The records below are to be copied exactly, with every picture left out.

Document images with source code

------------------------

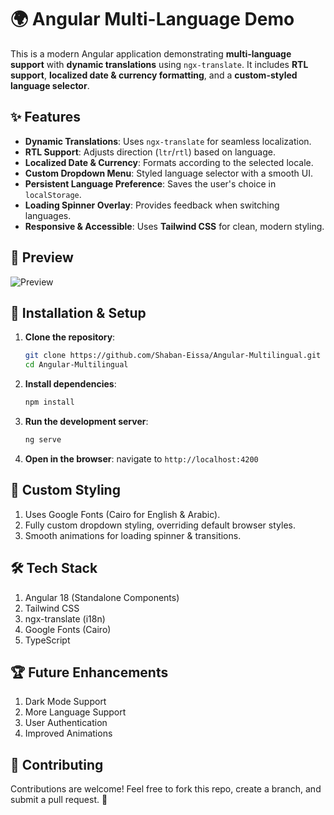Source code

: # 🌍 Angular Multi-Language Demo

This is a modern Angular application demonstrating **multi-language support** with **dynamic translations** using `ngx-translate`. It includes **RTL support**, **localized date & currency formatting**, and a **custom-styled language selector**.

## ✨ Features

- **Dynamic Translations**: Uses `ngx-translate` for seamless localization.
- **RTL Support**: Adjusts direction (`ltr`/`rtl`) based on language.
- **Localized Date & Currency**: Formats according to the selected locale.
- **Custom Dropdown Menu**: Styled language selector with a smooth UI.
- **Persistent Language Preference**: Saves the user's choice in `localStorage`.
- **Loading Spinner Overlay**: Provides feedback when switching languages.
- **Responsive & Accessible**: Uses **Tailwind CSS** for clean, modern styling.

## 📸 Preview

![Preview](./screenshot.png) <!-- Add a screenshot of your app -->

## 🚀 Installation & Setup

1. **Clone the repository**:
   ```bash
   git clone https://github.com/Shaban-Eissa/Angular-Multilingual.git
   cd Angular-Multilingual
   ```

2. **Install dependencies**:
   ```bash
   npm install
   ```

3. **Run the development server**:
   ```bash
   ng serve
   ```

4. **Open in the browser**:
   navigate to ```http://localhost:4200```


## 🎨 Custom Styling
1. Uses Google Fonts (Cairo for English & Arabic).
2. Fully custom dropdown styling, overriding default browser styles.
3. Smooth animations for loading spinner & transitions.

## 🛠 Tech Stack
1. Angular 18 (Standalone Components)
2. Tailwind CSS
3. ngx-translate (i18n)
4. Google Fonts (Cairo)
5. TypeScript

## 🏆 Future Enhancements
1. Dark Mode Support
2. More Language Support
3. User Authentication
4. Improved Animations

## 🤝 Contributing
Contributions are welcome! Feel free to fork this repo, create a branch, and submit a pull request. 🚀
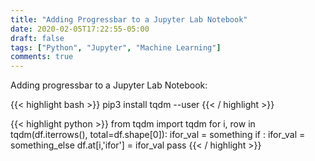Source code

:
 ```yaml
---
title: "Adding Progressbar to a Jupyter Lab Notebook"
date: 2020-02-05T17:22:55-05:00
draft: false
tags: ["Python", "Jupyter", "Machine Learning"]
comments: true
---
```


Adding progressbar to a Jupyter Lab Notebook:

{{< highlight bash >}}
pip3 install tqdm --user
{{< / highlight >}}

{{< highlight python >}}
from tqdm import tqdm
for i, row in tqdm(df.iterrows(), total=df.shape[0]):
    ifor_val = something
    if <condition>:
        ifor_val = something_else
    df.at[i,'ifor'] = ifor_val
    pass
{{< / highlight >}}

------------------------

EXPECTED ANSWER>
Source code

: # 🌍 Angular Multi-Language Demo

This is a modern Angular application demonstrating **multi-language support** with **dynamic translations** using `ngx-translate`. It includes **RTL support**, **localized date & currency formatting**, and a **custom-styled language selector**.

## ✨ Features

- **Dynamic Translations**: Uses `ngx-translate` for seamless localization.
- **RTL Support**: Adjusts direction (`ltr`/`rtl`) based on language.
- **Localized Date & Currency**: Formats according to the selected locale.
- **Custom Dropdown Menu**: Styled language selector with a smooth UI.
- **Persistent Language Preference**: Saves the user's choice in `localStorage`.
- **Loading Spinner Overlay**: Provides feedback when switching languages.
- **Responsive & Accessible**: Uses **Tailwind CSS** for clean, modern styling.

## 📸 Preview

![Preview](./screenshot.png) <!-- Add a screenshot of your app -->

## 🚀 Installation & Setup

1. **Clone the repository**:
   ```bash
   git clone https://github.com/Shaban-Eissa/Angular-Multilingual.git
   cd Angular-Multilingual
   ```

2. **Install dependencies**:
   ```bash
   npm install
   ```

3. **Run the development server**:
   ```bash
   ng serve
   ```

4. **Open in the browser**:
   navigate to ```http://localhost:4200```


## 🎨 Custom Styling
1. Uses Google Fonts (Cairo for English & Arabic).
2. Fully custom dropdown styling, overriding default browser styles.
3. Smooth animations for loading spinner & transitions.

## 🛠 Tech Stack
1. Angular 18 (Standalone Components)
2. Tailwind CSS
3. ngx-translate (i18n)
4. Google Fonts (Cairo)
5. TypeScript

## 🏆 Future Enhancements
1. Dark Mode Support
2. More Language Support
3. User Authentication
4. Improved Animations

## 🤝 Contributing
Contributions are welcome! Feel free to fork this repo, create a branch, and submit a pull request. 🚀
Source code

:
 ```yaml
---
title: "Adding Progressbar to a Jupyter Lab Notebook"
date: 2020-02-05T17:22:55-05:00
draft: false
tags: ["Python", "Jupyter", "Machine Learning"]
comments: true
---
```


Adding progressbar to a Jupyter Lab Notebook:

{{< highlight bash >}}
pip3 install tqdm --user
{{< / highlight >}}

{{< highlight python >}}
from tqdm import tqdm
for i, row in tqdm(df.iterrows(), total=df.shape[0]):
    ifor_val = something
    if <condition>:
        ifor_val = something_else
    df.at[i,'ifor'] = ifor_val
    pass
{{< / highlight >}}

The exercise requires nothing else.